Saved entries
● ● ● ● ●
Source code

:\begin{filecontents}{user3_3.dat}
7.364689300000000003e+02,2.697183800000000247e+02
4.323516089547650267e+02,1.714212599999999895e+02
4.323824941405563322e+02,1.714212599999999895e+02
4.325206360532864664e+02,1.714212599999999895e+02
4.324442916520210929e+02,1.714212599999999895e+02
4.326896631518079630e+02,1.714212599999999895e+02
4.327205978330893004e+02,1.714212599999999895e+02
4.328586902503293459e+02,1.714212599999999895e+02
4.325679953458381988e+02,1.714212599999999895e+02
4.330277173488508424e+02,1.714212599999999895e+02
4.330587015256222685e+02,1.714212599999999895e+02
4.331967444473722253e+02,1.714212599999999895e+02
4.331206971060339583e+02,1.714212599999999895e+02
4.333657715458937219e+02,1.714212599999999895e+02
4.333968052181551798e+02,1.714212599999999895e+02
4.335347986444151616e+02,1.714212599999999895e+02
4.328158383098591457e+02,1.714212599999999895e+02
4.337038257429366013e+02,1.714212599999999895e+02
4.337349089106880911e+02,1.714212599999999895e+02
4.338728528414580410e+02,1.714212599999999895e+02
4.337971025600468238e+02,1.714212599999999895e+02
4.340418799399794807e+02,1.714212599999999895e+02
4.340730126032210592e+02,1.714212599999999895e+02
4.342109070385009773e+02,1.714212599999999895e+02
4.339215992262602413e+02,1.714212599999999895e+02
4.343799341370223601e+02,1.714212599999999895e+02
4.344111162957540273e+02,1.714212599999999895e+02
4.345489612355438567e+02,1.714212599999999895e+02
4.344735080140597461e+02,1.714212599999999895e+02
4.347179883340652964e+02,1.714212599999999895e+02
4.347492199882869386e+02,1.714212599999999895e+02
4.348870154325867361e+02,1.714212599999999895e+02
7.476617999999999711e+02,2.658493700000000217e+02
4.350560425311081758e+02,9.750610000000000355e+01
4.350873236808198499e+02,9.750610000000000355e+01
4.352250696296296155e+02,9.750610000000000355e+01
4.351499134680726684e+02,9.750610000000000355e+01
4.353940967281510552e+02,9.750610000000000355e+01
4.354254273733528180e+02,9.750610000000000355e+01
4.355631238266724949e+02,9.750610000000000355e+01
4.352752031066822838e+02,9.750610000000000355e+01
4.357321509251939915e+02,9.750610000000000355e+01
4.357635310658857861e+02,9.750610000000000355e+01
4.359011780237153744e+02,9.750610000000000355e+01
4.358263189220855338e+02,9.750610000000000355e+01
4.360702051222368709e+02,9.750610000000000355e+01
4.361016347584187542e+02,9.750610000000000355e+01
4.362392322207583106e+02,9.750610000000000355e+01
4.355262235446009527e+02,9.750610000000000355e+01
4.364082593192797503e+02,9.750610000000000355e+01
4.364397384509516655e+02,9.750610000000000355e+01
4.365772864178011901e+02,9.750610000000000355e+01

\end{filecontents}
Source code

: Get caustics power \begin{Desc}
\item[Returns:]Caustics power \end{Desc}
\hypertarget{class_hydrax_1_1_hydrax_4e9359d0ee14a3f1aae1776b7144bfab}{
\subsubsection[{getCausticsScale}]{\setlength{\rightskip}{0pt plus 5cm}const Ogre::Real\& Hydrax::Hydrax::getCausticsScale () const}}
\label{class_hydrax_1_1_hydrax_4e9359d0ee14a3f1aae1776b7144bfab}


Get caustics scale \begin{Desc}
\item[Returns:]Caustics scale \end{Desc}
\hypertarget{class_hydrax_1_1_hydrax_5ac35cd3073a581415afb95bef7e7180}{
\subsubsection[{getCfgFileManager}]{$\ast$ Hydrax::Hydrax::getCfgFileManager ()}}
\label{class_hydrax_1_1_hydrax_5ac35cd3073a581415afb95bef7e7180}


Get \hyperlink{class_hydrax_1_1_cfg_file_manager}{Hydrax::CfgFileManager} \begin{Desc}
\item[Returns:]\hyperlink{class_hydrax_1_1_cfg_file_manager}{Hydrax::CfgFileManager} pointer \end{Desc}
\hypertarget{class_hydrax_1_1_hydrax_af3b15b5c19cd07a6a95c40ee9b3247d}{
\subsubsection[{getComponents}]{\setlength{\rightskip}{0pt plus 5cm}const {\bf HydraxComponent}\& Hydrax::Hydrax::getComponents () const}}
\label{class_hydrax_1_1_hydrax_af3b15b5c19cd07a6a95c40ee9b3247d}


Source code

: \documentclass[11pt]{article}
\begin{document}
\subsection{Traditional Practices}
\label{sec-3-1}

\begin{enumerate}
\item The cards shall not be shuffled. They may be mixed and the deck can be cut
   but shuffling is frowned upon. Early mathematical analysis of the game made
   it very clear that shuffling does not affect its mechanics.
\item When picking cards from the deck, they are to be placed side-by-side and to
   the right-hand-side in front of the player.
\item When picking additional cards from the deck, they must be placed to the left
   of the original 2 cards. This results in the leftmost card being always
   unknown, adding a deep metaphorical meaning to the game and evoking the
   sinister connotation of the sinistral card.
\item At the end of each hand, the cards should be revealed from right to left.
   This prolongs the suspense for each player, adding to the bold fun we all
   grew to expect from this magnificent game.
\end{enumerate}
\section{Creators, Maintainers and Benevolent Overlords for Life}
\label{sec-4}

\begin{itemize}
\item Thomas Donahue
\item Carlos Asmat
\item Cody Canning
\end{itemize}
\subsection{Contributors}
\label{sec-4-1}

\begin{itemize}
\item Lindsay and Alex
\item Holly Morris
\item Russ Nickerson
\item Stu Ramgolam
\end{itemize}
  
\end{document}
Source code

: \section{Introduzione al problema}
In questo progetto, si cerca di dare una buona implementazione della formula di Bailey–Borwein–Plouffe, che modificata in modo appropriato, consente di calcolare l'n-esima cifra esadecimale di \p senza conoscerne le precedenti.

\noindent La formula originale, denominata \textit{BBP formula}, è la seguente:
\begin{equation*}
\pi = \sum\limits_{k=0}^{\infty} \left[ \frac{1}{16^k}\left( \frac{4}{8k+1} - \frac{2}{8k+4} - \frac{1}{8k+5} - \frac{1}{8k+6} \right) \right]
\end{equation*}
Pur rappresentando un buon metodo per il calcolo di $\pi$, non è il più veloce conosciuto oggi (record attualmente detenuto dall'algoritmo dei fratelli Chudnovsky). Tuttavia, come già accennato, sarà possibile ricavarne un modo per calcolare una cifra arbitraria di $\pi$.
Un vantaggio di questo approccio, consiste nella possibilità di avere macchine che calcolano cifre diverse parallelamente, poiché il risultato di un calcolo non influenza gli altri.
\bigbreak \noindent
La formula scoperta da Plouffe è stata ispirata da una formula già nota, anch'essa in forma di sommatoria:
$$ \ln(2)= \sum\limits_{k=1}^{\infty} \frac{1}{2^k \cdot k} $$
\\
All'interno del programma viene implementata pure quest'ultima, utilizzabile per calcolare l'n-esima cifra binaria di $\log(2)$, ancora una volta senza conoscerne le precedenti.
● ● ● ● ●
I would like you to return every entry exactly, with nothing changed.

* [Response area]
Source code

:\begin{filecontents}{user3_3.dat}
7.364689300000000003e+02,2.697183800000000247e+02
4.323516089547650267e+02,1.714212599999999895e+02
4.323824941405563322e+02,1.714212599999999895e+02
4.325206360532864664e+02,1.714212599999999895e+02
4.324442916520210929e+02,1.714212599999999895e+02
4.326896631518079630e+02,1.714212599999999895e+02
4.327205978330893004e+02,1.714212599999999895e+02
4.328586902503293459e+02,1.714212599999999895e+02
4.325679953458381988e+02,1.714212599999999895e+02
4.330277173488508424e+02,1.714212599999999895e+02
4.330587015256222685e+02,1.714212599999999895e+02
4.331967444473722253e+02,1.714212599999999895e+02
4.331206971060339583e+02,1.714212599999999895e+02
4.333657715458937219e+02,1.714212599999999895e+02
4.333968052181551798e+02,1.714212599999999895e+02
4.335347986444151616e+02,1.714212599999999895e+02
4.328158383098591457e+02,1.714212599999999895e+02
4.337038257429366013e+02,1.714212599999999895e+02
4.337349089106880911e+02,1.714212599999999895e+02
4.338728528414580410e+02,1.714212599999999895e+02
4.337971025600468238e+02,1.714212599999999895e+02
4.340418799399794807e+02,1.714212599999999895e+02
4.340730126032210592e+02,1.714212599999999895e+02
4.342109070385009773e+02,1.714212599999999895e+02
4.339215992262602413e+02,1.714212599999999895e+02
4.343799341370223601e+02,1.714212599999999895e+02
4.344111162957540273e+02,1.714212599999999895e+02
4.345489612355438567e+02,1.714212599999999895e+02
4.344735080140597461e+02,1.714212599999999895e+02
4.347179883340652964e+02,1.714212599999999895e+02
4.347492199882869386e+02,1.714212599999999895e+02
4.348870154325867361e+02,1.714212599999999895e+02
7.476617999999999711e+02,2.658493700000000217e+02
4.350560425311081758e+02,9.750610000000000355e+01
4.350873236808198499e+02,9.750610000000000355e+01
4.352250696296296155e+02,9.750610000000000355e+01
4.351499134680726684e+02,9.750610000000000355e+01
4.353940967281510552e+02,9.750610000000000355e+01
4.354254273733528180e+02,9.750610000000000355e+01
4.355631238266724949e+02,9.750610000000000355e+01
4.352752031066822838e+02,9.750610000000000355e+01
4.357321509251939915e+02,9.750610000000000355e+01
4.357635310658857861e+02,9.750610000000000355e+01
4.359011780237153744e+02,9.750610000000000355e+01
4.358263189220855338e+02,9.750610000000000355e+01
4.360702051222368709e+02,9.750610000000000355e+01
4.361016347584187542e+02,9.750610000000000355e+01
4.362392322207583106e+02,9.750610000000000355e+01
4.355262235446009527e+02,9.750610000000000355e+01
4.364082593192797503e+02,9.750610000000000355e+01
4.364397384509516655e+02,9.750610000000000355e+01
4.365772864178011901e+02,9.750610000000000355e+01

\end{filecontents}
Source code

: Get caustics power \begin{Desc}
\item[Returns:]Caustics power \end{Desc}
\hypertarget{class_hydrax_1_1_hydrax_4e9359d0ee14a3f1aae1776b7144bfab}{
\subsubsection[{getCausticsScale}]{\setlength{\rightskip}{0pt plus 5cm}const Ogre::Real\& Hydrax::Hydrax::getCausticsScale () const}}
\label{class_hydrax_1_1_hydrax_4e9359d0ee14a3f1aae1776b7144bfab}


Get caustics scale \begin{Desc}
\item[Returns:]Caustics scale \end{Desc}
\hypertarget{class_hydrax_1_1_hydrax_5ac35cd3073a581415afb95bef7e7180}{
\subsubsection[{getCfgFileManager}]{$\ast$ Hydrax::Hydrax::getCfgFileManager ()}}
\label{class_hydrax_1_1_hydrax_5ac35cd3073a581415afb95bef7e7180}


Get \hyperlink{class_hydrax_1_1_cfg_file_manager}{Hydrax::CfgFileManager} \begin{Desc}
\item[Returns:]\hyperlink{class_hydrax_1_1_cfg_file_manager}{Hydrax::CfgFileManager} pointer \end{Desc}
\hypertarget{class_hydrax_1_1_hydrax_af3b15b5c19cd07a6a95c40ee9b3247d}{
\subsubsection[{getComponents}]{\setlength{\rightskip}{0pt plus 5cm}const {\bf HydraxComponent}\& Hydrax::Hydrax::getComponents () const}}
\label{class_hydrax_1_1_hydrax_af3b15b5c19cd07a6a95c40ee9b3247d}


Source code

: \documentclass[11pt]{article}
\begin{document}
\subsection{Traditional Practices}
\label{sec-3-1}

\begin{enumerate}
\item The cards shall not be shuffled. They may be mixed and the deck can be cut
   but shuffling is frowned upon. Early mathematical analysis of the game made
   it very clear that shuffling does not affect its mechanics.
\item When picking cards from the deck, they are to be placed side-by-side and to
   the right-hand-side in front of the player.
\item When picking additional cards from the deck, they must be placed to the left
   of the original 2 cards. This results in the leftmost card being always
   unknown, adding a deep metaphorical meaning to the game and evoking the
   sinister connotation of the sinistral card.
\item At the end of each hand, the cards should be revealed from right to left.
   This prolongs the suspense for each player, adding to the bold fun we all
   grew to expect from this magnificent game.
\end{enumerate}
\section{Creators, Maintainers and Benevolent Overlords for Life}
\label{sec-4}

\begin{itemize}
\item Thomas Donahue
\item Carlos Asmat
\item Cody Canning
\end{itemize}
\subsection{Contributors}
\label{sec-4-1}

\begin{itemize}
\item Lindsay and Alex
\item Holly Morris
\item Russ Nickerson
\item Stu Ramgolam
\end{itemize}
  
\end{document}
Source code

: \section{Introduzione al problema}
In questo progetto, si cerca di dare una buona implementazione della formula di Bailey–Borwein–Plouffe, che modificata in modo appropriato, consente di calcolare l'n-esima cifra esadecimale di \p senza conoscerne le precedenti.

\noindent La formula originale, denominata \textit{BBP formula}, è la seguente:
\begin{equation*}
\pi = \sum\limits_{k=0}^{\infty} \left[ \frac{1}{16^k}\left( \frac{4}{8k+1} - \frac{2}{8k+4} - \frac{1}{8k+5} - \frac{1}{8k+6} \right) \right]
\end{equation*}
Pur rappresentando un buon metodo per il calcolo di $\pi$, non è il più veloce conosciuto oggi (record attualmente detenuto dall'algoritmo dei fratelli Chudnovsky). Tuttavia, come già accennato, sarà possibile ricavarne un modo per calcolare una cifra arbitraria di $\pi$.
Un vantaggio di questo approccio, consiste nella possibilità di avere macchine che calcolano cifre diverse parallelamente, poiché il risultato di un calcolo non influenza gli altri.
\bigbreak \noindent
La formula scoperta da Plouffe è stata ispirata da una formula già nota, anch'essa in forma di sommatoria:
$$ \ln(2)= \sum\limits_{k=1}^{\infty} \frac{1}{2^k \cdot k} $$
\\
All'interno del programma viene implementata pure quest'ultima, utilizzabile per calcolare l'n-esima cifra binaria di $\log(2)$, ancora una volta senza conoscerne le precedenti.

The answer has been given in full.